▸ Records for the task

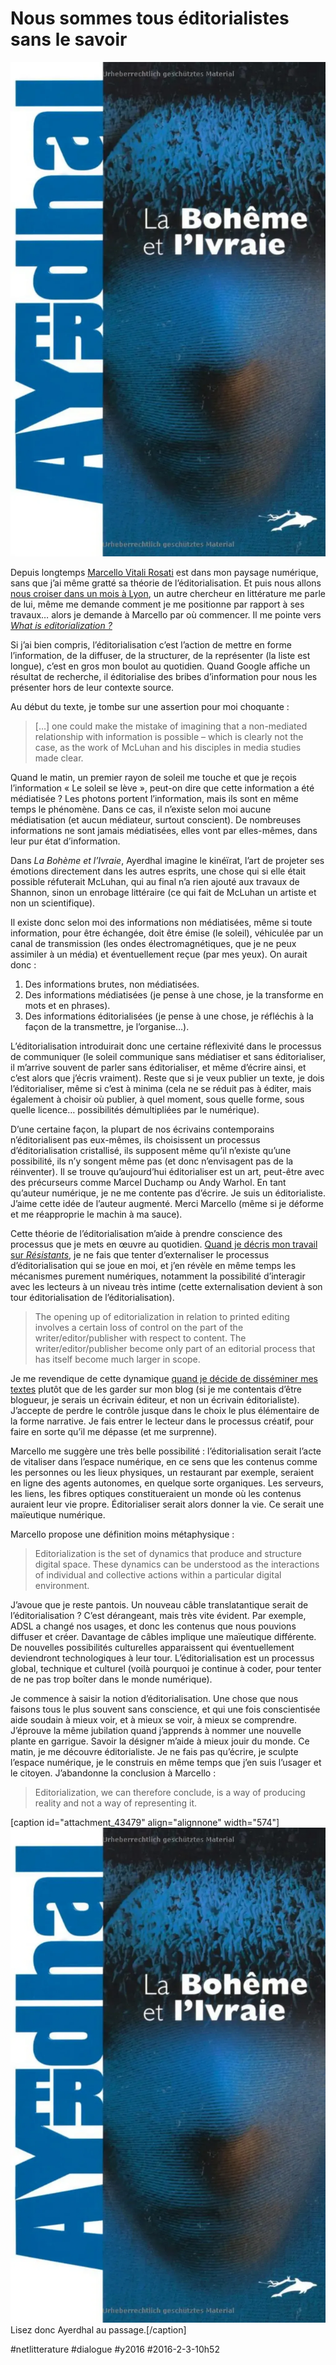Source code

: # Nous sommes tous éditorialistes sans le savoir

![](_i/yal.webp)

Depuis longtemps [Marcello Vitali Rosati](http://vitalirosati.com/) est dans mon paysage numérique, sans que j’ai même gratté sa théorie de l’éditorialisation. Et puis nous allons [nous croiser dans un mois à Lyon](http://www.fabula.org/actualites/colloque-internet-est-un-cheval-de-troie_67661.php), un autre chercheur en littérature me parle de lui, même me demande comment je me positionne par rapport à ses travaux… alors je demande à Marcello par où commencer. Il me pointe vers [*What is editorialization ?*](http://sens-public.org/article1059.html)

Si j’ai bien compris, l’éditorialisation c’est l’action de mettre en forme l’information, de la diffuser, de la structurer, de la représenter (la liste est longue), c’est en gros mon boulot au quotidien. Quand Google affiche un résultat de recherche, il éditorialise des bribes d’information pour nous les présenter hors de leur contexte source.

Au début du texte, je tombe sur une assertion pour moi choquante : 

> […] one could make the mistake of imagining that a non-mediated relationship with information is possible – which is clearly not the case, as the work of McLuhan and his disciples in media studies made clear.

Quand le matin, un premier rayon de soleil me touche et que je reçois l’information « Le soleil se lève », peut-on dire que cette information a été médiatisée ? Les photons portent l’information, mais ils sont en même temps le phénomène. Dans ce cas, il n’existe selon moi aucune médiatisation (et aucun médiateur, surtout conscient). De nombreuses informations ne sont jamais médiatisées, elles vont par elles-mêmes, dans leur pur état d’information.

Dans *La Bohème et l’Ivraie*, Ayerdhal imagine le kinéïrat, l’art de projeter ses émotions directement dans les autres esprits, une chose qui si elle était possible réfuterait McLuhan, qui au final n’a rien ajouté aux travaux de Shannon, sinon un enrobage littéraire (ce qui fait de McLuhan un artiste et non un scientifique).

Il existe donc selon moi des informations non médiatisées, même si toute information, pour être échangée, doit être émise (le soleil), véhiculée par un canal de transmission (les ondes électromagnétiques, que je ne peux assimiler à un média) et éventuellement reçue (par mes yeux). On aurait donc :

1. Des informations brutes, non médiatisées.
2. Des informations médiatisées (je pense à une chose, je la transforme en mots et en phrases).
3. Des informations éditorialisées (je pense à une chose, je réfléchis à la façon de la transmettre, je l’organise…).

L’éditorialisation introduirait donc une certaine réflexivité dans le processus de communiquer (le soleil communique sans médiatiser et sans éditorialiser, il m’arrive souvent de parler sans éditorialiser, et même d’écrire ainsi, et c’est alors que j’écris vraiment). Reste que si je veux publier un texte, je dois l’éditorialiser, même si c’est à minima (cela ne se réduit pas à éditer, mais également à choisir où publier, à quel moment, sous quelle forme, sous quelle licence… possibilités démultipliées par le numérique).

D’une certaine façon, la plupart de nos écrivains contemporains n’éditorialisent pas eux-mêmes, ils choisissent un processus d’éditorialisation cristallisé, ils supposent même qu’il n’existe qu’une possibilité, ils n’y songent même pas (et donc n’envisagent pas de la réinventer). Il se trouve qu’aujourd’hui éditorialiser est un art, peut-être avec des précurseurs comme Marcel Duchamp ou Andy Warhol. En tant qu’auteur numérique, je ne me contente pas d’écrire. Je suis un éditorialiste. J’aime cette idée de l’auteur augmenté. Merci Marcello (même si je déforme et me réapproprie le machin à ma sauce).

Cette théorie de l’éditorialisation m’aide à prendre conscience des processus que je mets en œuvre au quotidien. [Quand je décris mon travail sur *Résistants*](le-roman-qui-se-fait-et-se-defait.md), je ne fais que tenter d’externaliser le processus d’éditorialisation qui se joue en moi, et j’en révèle en même temps les mécanismes purement numériques, notamment la possibilité d’interagir avec les lecteurs à un niveau très intime (cette externalisation devient à son tour éditorialisation de l’éditorialisation).

> The opening up of editorialization in relation to printed editing involves a certain loss of control on the part of the writer/editor/publisher with respect to content. The writer/editor/publisher become only part of an editorial process that has itself become much larger in scope.

Je me revendique de cette dynamique [quand je décide de disséminer mes textes](../1/comment-jai-atomise-ma-vie-en-ligne.md) plutôt que de les garder sur mon blog (si je me contentais d’être blogueur, je serais un écrivain éditeur, et non un écrivain éditorialiste). J’accepte de perdre le contrôle jusque dans le choix le plus élémentaire de la forme narrative. Je fais entrer le lecteur dans le processus créatif, pour faire en sorte qu’il me dépasse (et me surprenne).

Marcello me suggère une très belle possibilité : l’éditorialisation serait l’acte de vitaliser dans l’espace numérique, en ce sens que les contenus comme les personnes ou les lieux physiques, un restaurant par exemple, seraient en ligne des agents autonomes, en quelque sorte organiques. Les serveurs, les liens, les fibres optiques constitueraient un monde où les contenus auraient leur vie propre. Éditorialiser serait alors donner la vie. Ce serait une maïeutique numérique.

Marcello propose une définition moins métaphysique :

> Editorialization is the set of dynamics that produce and structure digital space. These dynamics can be understood as the interactions of individual and collective actions within a particular digital environment.

 J’avoue que je reste pantois. Un nouveau câble translatantique serait de l’éditorialisation ? C’est dérangeant, mais très vite évident. Par exemple, ADSL a changé nos usages, et donc les contenus que nous pouvions diffuser et créer. Davantage de câbles implique une maïeutique différente. De nouvelles possibilités culturelles apparaissent qui éventuellement deviendront technologiques à leur tour. L’éditorialisation est un processus global, technique et culturel (voilà pourquoi je continue à coder, pour tenter de ne pas trop boîter dans le monde numérique).

Je commence à saisir la notion d’éditorialisation. Une chose que nous faisons tous le plus souvent sans conscience, et qui une fois conscientisée aide soudain à mieux voir, et à mieux se voir, à mieux se comprendre. J’éprouve la même jubilation quand j’apprends à nommer une nouvelle plante en garrigue. Savoir la désigner m’aide à mieux jouir du monde. Ce matin, je me découvre éditorialiste. Je ne fais pas qu’écrire, je sculpte l’espace numérique, je le construis en même temps que j’en suis l’usager et le citoyen. J’abandonne la conclusion à Marcello :

> Editorialization, we can therefore conclude, is a way of producing reality and not a way of representing it.

[caption id="attachment\_43479" align="alignnone" width="574"]![Lisez donc Ayerdhal au passage.](_i/yal.webp) Lisez donc Ayerdhal au passage.[/caption]

#netlitterature #dialogue #y2016 #2016-2-3-10h52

▸ Exercise
From the records above, print exactly the lines that run from the line with "Marcello propose une" to the line with "Ayerdhal au passage.[/caption]", inclusive.

▸ Exercise solution
Marcello propose une définition moins métaphysique :

> Editorialization is the set of dynamics that produce and structure digital space. These dynamics can be understood as the interactions of individual and collective actions within a particular digital environment.

 J’avoue que je reste pantois. Un nouveau câble translatantique serait de l’éditorialisation ? C’est dérangeant, mais très vite évident. Par exemple, ADSL a changé nos usages, et donc les contenus que nous pouvions diffuser et créer. Davantage de câbles implique une maïeutique différente. De nouvelles possibilités culturelles apparaissent qui éventuellement deviendront technologiques à leur tour. L’éditorialisation est un processus global, technique et culturel (voilà pourquoi je continue à coder, pour tenter de ne pas trop boîter dans le monde numérique).

Je commence à saisir la notion d’éditorialisation. Une chose que nous faisons tous le plus souvent sans conscience, et qui une fois conscientisée aide soudain à mieux voir, et à mieux se voir, à mieux se comprendre. J’éprouve la même jubilation quand j’apprends à nommer une nouvelle plante en garrigue. Savoir la désigner m’aide à mieux jouir du monde. Ce matin, je me découvre éditorialiste. Je ne fais pas qu’écrire, je sculpte l’espace numérique, je le construis en même temps que j’en suis l’usager et le citoyen. J’abandonne la conclusion à Marcello :

> Editorialization, we can therefore conclude, is a way of producing reality and not a way of representing it.

[caption id="attachment\_43479" align="alignnone" width="574"]![Lisez donc Ayerdhal au passage.](_i/yal.webp) Lisez donc Ayerdhal au passage.[/caption]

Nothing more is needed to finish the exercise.